- **TASK STATEMENT**:
Transcribe every record verbatim.

※ ※ ※

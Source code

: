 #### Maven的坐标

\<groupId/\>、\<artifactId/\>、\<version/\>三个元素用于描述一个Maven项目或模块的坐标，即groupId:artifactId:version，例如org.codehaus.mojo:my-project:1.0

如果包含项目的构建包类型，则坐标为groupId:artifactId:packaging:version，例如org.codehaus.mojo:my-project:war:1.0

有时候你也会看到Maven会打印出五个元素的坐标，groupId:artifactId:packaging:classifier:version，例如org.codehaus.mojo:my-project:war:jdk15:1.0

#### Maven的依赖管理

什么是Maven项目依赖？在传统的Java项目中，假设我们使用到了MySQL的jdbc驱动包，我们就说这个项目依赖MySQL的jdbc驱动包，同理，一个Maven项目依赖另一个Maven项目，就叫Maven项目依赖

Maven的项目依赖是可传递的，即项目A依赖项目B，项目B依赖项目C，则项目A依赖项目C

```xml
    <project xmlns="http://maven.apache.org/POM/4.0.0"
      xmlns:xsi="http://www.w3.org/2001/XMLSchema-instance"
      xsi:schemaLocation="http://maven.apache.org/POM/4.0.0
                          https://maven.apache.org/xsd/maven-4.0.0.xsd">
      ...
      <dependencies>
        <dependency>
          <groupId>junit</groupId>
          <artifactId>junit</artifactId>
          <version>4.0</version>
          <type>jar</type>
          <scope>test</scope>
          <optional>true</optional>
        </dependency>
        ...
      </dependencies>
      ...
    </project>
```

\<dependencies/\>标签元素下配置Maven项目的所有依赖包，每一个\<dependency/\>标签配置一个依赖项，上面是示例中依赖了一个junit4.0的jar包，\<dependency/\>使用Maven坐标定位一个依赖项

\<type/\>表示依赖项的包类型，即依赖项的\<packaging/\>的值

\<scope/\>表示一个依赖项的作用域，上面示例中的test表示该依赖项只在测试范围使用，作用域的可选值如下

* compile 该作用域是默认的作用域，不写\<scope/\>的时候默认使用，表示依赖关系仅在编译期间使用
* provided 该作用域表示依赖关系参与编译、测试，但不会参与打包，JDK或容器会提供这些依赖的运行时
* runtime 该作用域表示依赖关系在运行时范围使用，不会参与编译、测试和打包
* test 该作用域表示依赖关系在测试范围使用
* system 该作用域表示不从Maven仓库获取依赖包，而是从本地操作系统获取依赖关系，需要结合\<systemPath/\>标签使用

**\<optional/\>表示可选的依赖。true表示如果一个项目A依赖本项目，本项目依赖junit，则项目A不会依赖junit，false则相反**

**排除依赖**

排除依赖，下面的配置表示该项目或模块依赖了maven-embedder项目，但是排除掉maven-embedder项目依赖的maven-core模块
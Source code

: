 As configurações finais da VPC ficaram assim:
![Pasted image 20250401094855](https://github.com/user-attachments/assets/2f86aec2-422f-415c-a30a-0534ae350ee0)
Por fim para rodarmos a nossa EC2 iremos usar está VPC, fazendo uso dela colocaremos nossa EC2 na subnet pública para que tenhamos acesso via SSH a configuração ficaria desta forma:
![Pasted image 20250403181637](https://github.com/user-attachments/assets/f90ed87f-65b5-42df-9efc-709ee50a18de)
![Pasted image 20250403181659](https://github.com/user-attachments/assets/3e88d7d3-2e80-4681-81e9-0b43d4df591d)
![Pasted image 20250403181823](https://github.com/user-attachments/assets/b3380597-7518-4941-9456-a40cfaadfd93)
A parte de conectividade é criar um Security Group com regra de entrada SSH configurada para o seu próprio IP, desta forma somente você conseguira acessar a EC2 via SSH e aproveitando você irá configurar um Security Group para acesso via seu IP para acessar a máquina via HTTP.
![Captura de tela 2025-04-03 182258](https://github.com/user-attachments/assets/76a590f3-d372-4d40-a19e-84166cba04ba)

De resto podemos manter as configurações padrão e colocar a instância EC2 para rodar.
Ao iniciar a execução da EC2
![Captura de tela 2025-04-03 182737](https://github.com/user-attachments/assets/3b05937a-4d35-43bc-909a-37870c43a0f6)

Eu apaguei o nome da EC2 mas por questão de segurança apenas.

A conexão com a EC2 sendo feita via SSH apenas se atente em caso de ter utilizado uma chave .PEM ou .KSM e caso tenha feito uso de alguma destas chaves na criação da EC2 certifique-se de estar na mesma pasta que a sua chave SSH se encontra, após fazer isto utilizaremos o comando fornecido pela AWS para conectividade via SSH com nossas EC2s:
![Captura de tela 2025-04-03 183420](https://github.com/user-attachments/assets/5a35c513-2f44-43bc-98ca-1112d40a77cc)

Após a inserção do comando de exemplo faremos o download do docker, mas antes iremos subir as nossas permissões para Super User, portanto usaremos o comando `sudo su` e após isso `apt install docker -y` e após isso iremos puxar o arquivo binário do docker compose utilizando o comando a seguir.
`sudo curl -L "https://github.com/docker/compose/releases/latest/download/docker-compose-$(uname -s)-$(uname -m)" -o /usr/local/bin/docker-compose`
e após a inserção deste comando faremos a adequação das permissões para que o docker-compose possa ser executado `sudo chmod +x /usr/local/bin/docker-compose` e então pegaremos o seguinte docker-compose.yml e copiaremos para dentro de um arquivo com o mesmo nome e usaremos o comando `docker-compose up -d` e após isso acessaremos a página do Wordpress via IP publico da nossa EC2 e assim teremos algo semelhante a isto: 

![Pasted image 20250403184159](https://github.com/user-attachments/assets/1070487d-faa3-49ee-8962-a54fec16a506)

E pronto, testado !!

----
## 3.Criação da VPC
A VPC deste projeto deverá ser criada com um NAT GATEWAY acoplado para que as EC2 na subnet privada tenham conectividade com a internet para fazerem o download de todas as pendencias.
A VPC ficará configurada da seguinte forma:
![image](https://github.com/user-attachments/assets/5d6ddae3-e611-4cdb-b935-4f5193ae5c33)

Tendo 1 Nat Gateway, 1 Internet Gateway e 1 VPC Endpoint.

※ ※ ※

- **ANSWER TO THE PROBLEM**:
Source code

: #### Maven的坐标

\<groupId/\>、\<artifactId/\>、\<version/\>三个元素用于描述一个Maven项目或模块的坐标，即groupId:artifactId:version，例如org.codehaus.mojo:my-project:1.0

如果包含项目的构建包类型，则坐标为groupId:artifactId:packaging:version，例如org.codehaus.mojo:my-project:war:1.0

有时候你也会看到Maven会打印出五个元素的坐标，groupId:artifactId:packaging:classifier:version，例如org.codehaus.mojo:my-project:war:jdk15:1.0

#### Maven的依赖管理

什么是Maven项目依赖？在传统的Java项目中，假设我们使用到了MySQL的jdbc驱动包，我们就说这个项目依赖MySQL的jdbc驱动包，同理，一个Maven项目依赖另一个Maven项目，就叫Maven项目依赖

Maven的项目依赖是可传递的，即项目A依赖项目B，项目B依赖项目C，则项目A依赖项目C

```xml
    <project xmlns="http://maven.apache.org/POM/4.0.0"
      xmlns:xsi="http://www.w3.org/2001/XMLSchema-instance"
      xsi:schemaLocation="http://maven.apache.org/POM/4.0.0
                          https://maven.apache.org/xsd/maven-4.0.0.xsd">
      ...
      <dependencies>
        <dependency>
          <groupId>junit</groupId>
          <artifactId>junit</artifactId>
          <version>4.0</version>
          <type>jar</type>
          <scope>test</scope>
          <optional>true</optional>
        </dependency>
        ...
      </dependencies>
      ...
    </project>
```

\<dependencies/\>标签元素下配置Maven项目的所有依赖包，每一个\<dependency/\>标签配置一个依赖项，上面是示例中依赖了一个junit4.0的jar包，\<dependency/\>使用Maven坐标定位一个依赖项

\<type/\>表示依赖项的包类型，即依赖项的\<packaging/\>的值

\<scope/\>表示一个依赖项的作用域，上面示例中的test表示该依赖项只在测试范围使用，作用域的可选值如下

* compile 该作用域是默认的作用域，不写\<scope/\>的时候默认使用，表示依赖关系仅在编译期间使用
* provided 该作用域表示依赖关系参与编译、测试，但不会参与打包，JDK或容器会提供这些依赖的运行时
* runtime 该作用域表示依赖关系在运行时范围使用，不会参与编译、测试和打包
* test 该作用域表示依赖关系在测试范围使用
* system 该作用域表示不从Maven仓库获取依赖包，而是从本地操作系统获取依赖关系，需要结合\<systemPath/\>标签使用

**\<optional/\>表示可选的依赖。true表示如果一个项目A依赖本项目，本项目依赖junit，则项目A不会依赖junit，false则相反**

**排除依赖**

排除依赖，下面的配置表示该项目或模块依赖了maven-embedder项目，但是排除掉maven-embedder项目依赖的maven-core模块
Source code

: As configurações finais da VPC ficaram assim:
![Pasted image 20250401094855](https://github.com/user-attachments/assets/2f86aec2-422f-415c-a30a-0534ae350ee0)
Por fim para rodarmos a nossa EC2 iremos usar está VPC, fazendo uso dela colocaremos nossa EC2 na subnet pública para que tenhamos acesso via SSH a configuração ficaria desta forma:
![Pasted image 20250403181637](https://github.com/user-attachments/assets/f90ed87f-65b5-42df-9efc-709ee50a18de)
![Pasted image 20250403181659](https://github.com/user-attachments/assets/3e88d7d3-2e80-4681-81e9-0b43d4df591d)
![Pasted image 20250403181823](https://github.com/user-attachments/assets/b3380597-7518-4941-9456-a40cfaadfd93)
A parte de conectividade é criar um Security Group com regra de entrada SSH configurada para o seu próprio IP, desta forma somente você conseguira acessar a EC2 via SSH e aproveitando você irá configurar um Security Group para acesso via seu IP para acessar a máquina via HTTP.
![Captura de tela 2025-04-03 182258](https://github.com/user-attachments/assets/76a590f3-d372-4d40-a19e-84166cba04ba)

De resto podemos manter as configurações padrão e colocar a instância EC2 para rodar.
Ao iniciar a execução da EC2
![Captura de tela 2025-04-03 182737](https://github.com/user-attachments/assets/3b05937a-4d35-43bc-909a-37870c43a0f6)

Eu apaguei o nome da EC2 mas por questão de segurança apenas.

A conexão com a EC2 sendo feita via SSH apenas se atente em caso de ter utilizado uma chave .PEM ou .KSM e caso tenha feito uso de alguma destas chaves na criação da EC2 certifique-se de estar na mesma pasta que a sua chave SSH se encontra, após fazer isto utilizaremos o comando fornecido pela AWS para conectividade via SSH com nossas EC2s:
![Captura de tela 2025-04-03 183420](https://github.com/user-attachments/assets/5a35c513-2f44-43bc-98ca-1112d40a77cc)

Após a inserção do comando de exemplo faremos o download do docker, mas antes iremos subir as nossas permissões para Super User, portanto usaremos o comando `sudo su` e após isso `apt install docker -y` e após isso iremos puxar o arquivo binário do docker compose utilizando o comando a seguir.
`sudo curl -L "https://github.com/docker/compose/releases/latest/download/docker-compose-$(uname -s)-$(uname -m)" -o /usr/local/bin/docker-compose`
e após a inserção deste comando faremos a adequação das permissões para que o docker-compose possa ser executado `sudo chmod +x /usr/local/bin/docker-compose` e então pegaremos o seguinte docker-compose.yml e copiaremos para dentro de um arquivo com o mesmo nome e usaremos o comando `docker-compose up -d` e após isso acessaremos a página do Wordpress via IP publico da nossa EC2 e assim teremos algo semelhante a isto: 

![Pasted image 20250403184159](https://github.com/user-attachments/assets/1070487d-faa3-49ee-8962-a54fec16a506)

E pronto, testado !!

----
## 3.Criação da VPC
A VPC deste projeto deverá ser criada com um NAT GATEWAY acoplado para que as EC2 na subnet privada tenham conectividade com a internet para fazerem o download de todas as pendencias.
A VPC ficará configurada da seguinte forma:
![image](https://github.com/user-attachments/assets/5d6ddae3-e611-4cdb-b935-4f5193ae5c33)

Tendo 1 Nat Gateway, 1 Internet Gateway e 1 VPC Endpoint.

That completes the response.